GIVEN DATA Start Marker

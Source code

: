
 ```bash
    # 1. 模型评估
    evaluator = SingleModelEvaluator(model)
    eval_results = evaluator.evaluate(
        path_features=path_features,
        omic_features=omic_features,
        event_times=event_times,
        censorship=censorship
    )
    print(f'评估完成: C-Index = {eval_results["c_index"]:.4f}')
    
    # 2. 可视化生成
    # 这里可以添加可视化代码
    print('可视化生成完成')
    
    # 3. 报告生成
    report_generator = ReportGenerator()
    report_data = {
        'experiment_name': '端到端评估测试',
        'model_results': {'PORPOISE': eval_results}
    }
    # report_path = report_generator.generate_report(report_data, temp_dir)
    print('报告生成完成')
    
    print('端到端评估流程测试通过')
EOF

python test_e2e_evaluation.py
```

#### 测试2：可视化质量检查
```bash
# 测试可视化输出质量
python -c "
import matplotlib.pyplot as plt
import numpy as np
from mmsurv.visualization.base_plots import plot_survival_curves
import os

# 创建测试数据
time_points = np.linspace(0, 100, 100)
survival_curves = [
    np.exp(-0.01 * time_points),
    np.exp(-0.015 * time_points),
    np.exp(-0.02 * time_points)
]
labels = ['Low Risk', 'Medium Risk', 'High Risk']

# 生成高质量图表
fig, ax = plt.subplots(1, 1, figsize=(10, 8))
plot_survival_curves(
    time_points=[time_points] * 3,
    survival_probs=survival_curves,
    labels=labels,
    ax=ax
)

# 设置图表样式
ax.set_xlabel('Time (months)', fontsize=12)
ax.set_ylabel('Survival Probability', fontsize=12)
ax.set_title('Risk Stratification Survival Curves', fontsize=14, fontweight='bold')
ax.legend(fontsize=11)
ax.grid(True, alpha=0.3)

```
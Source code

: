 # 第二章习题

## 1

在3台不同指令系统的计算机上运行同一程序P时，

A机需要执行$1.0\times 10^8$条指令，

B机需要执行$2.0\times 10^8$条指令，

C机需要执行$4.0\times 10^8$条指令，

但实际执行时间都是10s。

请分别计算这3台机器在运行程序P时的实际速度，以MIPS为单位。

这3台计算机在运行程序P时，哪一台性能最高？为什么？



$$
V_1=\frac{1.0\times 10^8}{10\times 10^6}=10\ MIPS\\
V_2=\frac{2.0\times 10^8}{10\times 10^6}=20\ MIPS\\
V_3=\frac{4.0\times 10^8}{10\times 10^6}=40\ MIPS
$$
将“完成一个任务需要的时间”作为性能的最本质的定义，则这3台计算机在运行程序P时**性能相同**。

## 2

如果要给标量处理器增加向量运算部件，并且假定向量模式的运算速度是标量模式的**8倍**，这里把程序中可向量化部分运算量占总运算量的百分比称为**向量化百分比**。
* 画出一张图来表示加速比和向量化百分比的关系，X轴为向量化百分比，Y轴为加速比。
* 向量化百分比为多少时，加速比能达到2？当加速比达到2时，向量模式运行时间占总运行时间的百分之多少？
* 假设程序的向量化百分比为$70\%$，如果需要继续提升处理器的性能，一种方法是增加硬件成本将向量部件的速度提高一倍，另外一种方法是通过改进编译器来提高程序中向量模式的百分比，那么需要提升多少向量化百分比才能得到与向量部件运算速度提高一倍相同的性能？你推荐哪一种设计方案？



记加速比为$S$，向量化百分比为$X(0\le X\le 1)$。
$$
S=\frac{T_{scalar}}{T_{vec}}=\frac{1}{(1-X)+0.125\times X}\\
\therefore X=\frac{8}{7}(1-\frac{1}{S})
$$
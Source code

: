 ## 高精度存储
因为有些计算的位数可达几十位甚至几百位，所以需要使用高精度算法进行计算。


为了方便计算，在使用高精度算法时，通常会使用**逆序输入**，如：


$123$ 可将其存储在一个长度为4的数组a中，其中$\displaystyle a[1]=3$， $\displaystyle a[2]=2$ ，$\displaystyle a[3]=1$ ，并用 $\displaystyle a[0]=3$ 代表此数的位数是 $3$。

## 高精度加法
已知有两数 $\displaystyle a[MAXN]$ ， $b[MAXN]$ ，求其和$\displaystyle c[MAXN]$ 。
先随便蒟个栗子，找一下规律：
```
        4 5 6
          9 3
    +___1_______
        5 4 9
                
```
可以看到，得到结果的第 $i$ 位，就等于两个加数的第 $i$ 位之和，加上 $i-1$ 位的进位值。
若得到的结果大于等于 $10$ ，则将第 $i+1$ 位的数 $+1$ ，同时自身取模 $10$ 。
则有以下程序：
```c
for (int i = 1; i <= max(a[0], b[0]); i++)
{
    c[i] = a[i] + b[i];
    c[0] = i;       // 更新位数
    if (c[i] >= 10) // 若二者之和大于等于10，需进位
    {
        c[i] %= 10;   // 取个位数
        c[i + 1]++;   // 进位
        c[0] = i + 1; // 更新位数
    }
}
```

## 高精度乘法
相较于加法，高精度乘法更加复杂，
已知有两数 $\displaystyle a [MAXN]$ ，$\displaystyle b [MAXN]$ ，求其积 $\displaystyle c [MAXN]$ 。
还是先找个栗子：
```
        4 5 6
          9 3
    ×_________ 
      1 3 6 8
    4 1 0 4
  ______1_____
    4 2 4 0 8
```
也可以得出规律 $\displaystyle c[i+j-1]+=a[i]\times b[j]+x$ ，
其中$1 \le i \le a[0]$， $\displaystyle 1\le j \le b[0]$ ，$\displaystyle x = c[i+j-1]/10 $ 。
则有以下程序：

GIVEN DATA End Marker

ABOUT THIS TASK: Transcribe, exactly and completely, all of the entries.

FINISHED EXERCISE:
Source code

:
 ```bash
    # 1. 模型评估
    evaluator = SingleModelEvaluator(model)
    eval_results = evaluator.evaluate(
        path_features=path_features,
        omic_features=omic_features,
        event_times=event_times,
        censorship=censorship
    )
    print(f'评估完成: C-Index = {eval_results["c_index"]:.4f}')
    
    # 2. 可视化生成
    # 这里可以添加可视化代码
    print('可视化生成完成')
    
    # 3. 报告生成
    report_generator = ReportGenerator()
    report_data = {
        'experiment_name': '端到端评估测试',
        'model_results': {'PORPOISE': eval_results}
    }
    # report_path = report_generator.generate_report(report_data, temp_dir)
    print('报告生成完成')
    
    print('端到端评估流程测试通过')
EOF

python test_e2e_evaluation.py
```

#### 测试2：可视化质量检查
```bash
# 测试可视化输出质量
python -c "
import matplotlib.pyplot as plt
import numpy as np
from mmsurv.visualization.base_plots import plot_survival_curves
import os

# 创建测试数据
time_points = np.linspace(0, 100, 100)
survival_curves = [
    np.exp(-0.01 * time_points),
    np.exp(-0.015 * time_points),
    np.exp(-0.02 * time_points)
]
labels = ['Low Risk', 'Medium Risk', 'High Risk']

# 生成高质量图表
fig, ax = plt.subplots(1, 1, figsize=(10, 8))
plot_survival_curves(
    time_points=[time_points] * 3,
    survival_probs=survival_curves,
    labels=labels,
    ax=ax
)

# 设置图表样式
ax.set_xlabel('Time (months)', fontsize=12)
ax.set_ylabel('Survival Probability', fontsize=12)
ax.set_title('Risk Stratification Survival Curves', fontsize=14, fontweight='bold')
ax.legend(fontsize=11)
ax.grid(True, alpha=0.3)

```
Source code

: # 第二章习题

## 1

在3台不同指令系统的计算机上运行同一程序P时，

A机需要执行$1.0\times 10^8$条指令，

B机需要执行$2.0\times 10^8$条指令，

C机需要执行$4.0\times 10^8$条指令，

但实际执行时间都是10s。

请分别计算这3台机器在运行程序P时的实际速度，以MIPS为单位。

这3台计算机在运行程序P时，哪一台性能最高？为什么？



$$
V_1=\frac{1.0\times 10^8}{10\times 10^6}=10\ MIPS\\
V_2=\frac{2.0\times 10^8}{10\times 10^6}=20\ MIPS\\
V_3=\frac{4.0\times 10^8}{10\times 10^6}=40\ MIPS
$$
将“完成一个任务需要的时间”作为性能的最本质的定义，则这3台计算机在运行程序P时**性能相同**。

## 2

如果要给标量处理器增加向量运算部件，并且假定向量模式的运算速度是标量模式的**8倍**，这里把程序中可向量化部分运算量占总运算量的百分比称为**向量化百分比**。
* 画出一张图来表示加速比和向量化百分比的关系，X轴为向量化百分比，Y轴为加速比。
* 向量化百分比为多少时，加速比能达到2？当加速比达到2时，向量模式运行时间占总运行时间的百分之多少？
* 假设程序的向量化百分比为$70\%$，如果需要继续提升处理器的性能，一种方法是增加硬件成本将向量部件的速度提高一倍，另外一种方法是通过改进编译器来提高程序中向量模式的百分比，那么需要提升多少向量化百分比才能得到与向量部件运算速度提高一倍相同的性能？你推荐哪一种设计方案？



记加速比为$S$，向量化百分比为$X(0\le X\le 1)$。
$$
S=\frac{T_{scalar}}{T_{vec}}=\frac{1}{(1-X)+0.125\times X}\\
\therefore X=\frac{8}{7}(1-\frac{1}{S})
$$
Source code

: ## 高精度存储
因为有些计算的位数可达几十位甚至几百位，所以需要使用高精度算法进行计算。


为了方便计算，在使用高精度算法时，通常会使用**逆序输入**，如：


$123$ 可将其存储在一个长度为4的数组a中，其中$\displaystyle a[1]=3$， $\displaystyle a[2]=2$ ，$\displaystyle a[3]=1$ ，并用 $\displaystyle a[0]=3$ 代表此数的位数是 $3$。

## 高精度加法
已知有两数 $\displaystyle a[MAXN]$ ， $b[MAXN]$ ，求其和$\displaystyle c[MAXN]$ 。
先随便蒟个栗子，找一下规律：
```
        4 5 6
          9 3
    +___1_______
        5 4 9
                
```
可以看到，得到结果的第 $i$ 位，就等于两个加数的第 $i$ 位之和，加上 $i-1$ 位的进位值。
若得到的结果大于等于 $10$ ，则将第 $i+1$ 位的数 $+1$ ，同时自身取模 $10$ 。
则有以下程序：
```c
for (int i = 1; i <= max(a[0], b[0]); i++)
{
    c[i] = a[i] + b[i];
    c[0] = i;       // 更新位数
    if (c[i] >= 10) // 若二者之和大于等于10，需进位
    {
        c[i] %= 10;   // 取个位数
        c[i + 1]++;   // 进位
        c[0] = i + 1; // 更新位数
    }
}
```

## 高精度乘法
相较于加法，高精度乘法更加复杂，
已知有两数 $\displaystyle a [MAXN]$ ，$\displaystyle b [MAXN]$ ，求其积 $\displaystyle c [MAXN]$ 。
还是先找个栗子：
```
        4 5 6
          9 3
    ×_________ 
      1 3 6 8
    4 1 0 4
  ______1_____
    4 2 4 0 8
```
也可以得出规律 $\displaystyle c[i+j-1]+=a[i]\times b[j]+x$ ，
其中$1 \le i \le a[0]$， $\displaystyle 1\le j \le b[0]$ ，$\displaystyle x = c[i+j-1]/10 $ 。
则有以下程序：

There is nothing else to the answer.